Theo sent them a number of Vincent’s paintings, which stirred up some controversy: a Belgian painter, Henri de Groux, denounced them and as a result was almost involved in a duel with Van Gogh’s friend, Toulouse-Lautrec. At the exhibition itself, Van Gogh made his first sale in the public world of exhibitions and auctions: the painter Anna Boch, sister of the ‘poet’ whose portrait he had painted at Arles, bought The Red Vineyard for 400 francs.

Two months later, ten of his paintings were shown at the exhibition organized by the Salon de Independents. This was in no sense a popular success, but it represented a significant degree of recognition by his fellow artists.

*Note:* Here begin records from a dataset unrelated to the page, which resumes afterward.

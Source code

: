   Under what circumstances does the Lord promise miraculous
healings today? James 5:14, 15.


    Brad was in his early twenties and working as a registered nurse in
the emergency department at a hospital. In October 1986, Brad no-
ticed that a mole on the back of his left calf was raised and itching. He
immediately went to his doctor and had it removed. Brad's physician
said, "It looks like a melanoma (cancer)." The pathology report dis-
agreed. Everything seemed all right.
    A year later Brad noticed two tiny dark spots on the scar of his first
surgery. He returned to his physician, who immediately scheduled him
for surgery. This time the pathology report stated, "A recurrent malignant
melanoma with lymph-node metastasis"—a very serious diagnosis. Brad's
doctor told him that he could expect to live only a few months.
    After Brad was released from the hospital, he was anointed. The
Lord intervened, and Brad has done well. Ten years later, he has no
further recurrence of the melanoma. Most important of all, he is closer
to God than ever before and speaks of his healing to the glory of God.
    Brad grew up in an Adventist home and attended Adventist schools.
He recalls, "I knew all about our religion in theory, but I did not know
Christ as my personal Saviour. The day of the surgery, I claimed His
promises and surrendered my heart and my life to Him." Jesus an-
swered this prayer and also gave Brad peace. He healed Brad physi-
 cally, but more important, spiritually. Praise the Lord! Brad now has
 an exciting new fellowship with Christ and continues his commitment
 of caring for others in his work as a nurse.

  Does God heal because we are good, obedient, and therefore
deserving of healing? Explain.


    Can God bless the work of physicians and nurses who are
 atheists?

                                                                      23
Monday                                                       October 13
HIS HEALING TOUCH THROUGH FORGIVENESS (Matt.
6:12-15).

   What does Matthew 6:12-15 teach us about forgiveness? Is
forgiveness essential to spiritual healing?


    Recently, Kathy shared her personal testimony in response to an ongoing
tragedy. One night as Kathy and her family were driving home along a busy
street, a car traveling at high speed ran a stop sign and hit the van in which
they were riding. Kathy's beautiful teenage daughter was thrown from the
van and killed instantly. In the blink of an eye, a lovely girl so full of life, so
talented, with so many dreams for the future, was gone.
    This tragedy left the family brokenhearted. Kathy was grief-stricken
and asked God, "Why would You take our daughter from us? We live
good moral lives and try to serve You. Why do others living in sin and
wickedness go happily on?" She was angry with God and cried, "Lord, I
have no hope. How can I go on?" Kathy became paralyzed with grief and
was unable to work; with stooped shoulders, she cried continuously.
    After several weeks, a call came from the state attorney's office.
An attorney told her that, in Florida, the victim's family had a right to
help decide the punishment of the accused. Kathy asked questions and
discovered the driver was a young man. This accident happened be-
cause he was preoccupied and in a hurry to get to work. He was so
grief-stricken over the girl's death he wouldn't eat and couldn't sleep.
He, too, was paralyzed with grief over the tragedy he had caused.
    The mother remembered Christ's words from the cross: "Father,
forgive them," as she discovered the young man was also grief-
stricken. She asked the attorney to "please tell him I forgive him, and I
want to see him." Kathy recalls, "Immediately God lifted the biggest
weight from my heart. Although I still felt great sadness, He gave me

Pissarro and others examined the canvases by Van Gogh stored in Paris at Pere Tanguy’s; Gauguin wrote from Pont-Aven to congratulate and praise him.

Van Gogh’s reactions alternated between pleasure at becoming known and a masochistic rejection of it. In any case, his personal affliction was more immediately important. After three months of good health, two quite mild attacks in December 1889 and January 1890 led him to hope that he was beginning to get better. Then, at the end of February, he had a devastating seizure, worse than anything before, in which he tried to poison himself by swallowing his paints.

Significantly, this occurred shortly after Joanna van Gogh, wife of Vincent’s brother Theo, gave birth to a son. Almond Blossoms by Vincent Van Gogh was sent to Joanna as a form of congratulations from Vincent to celebrate the event.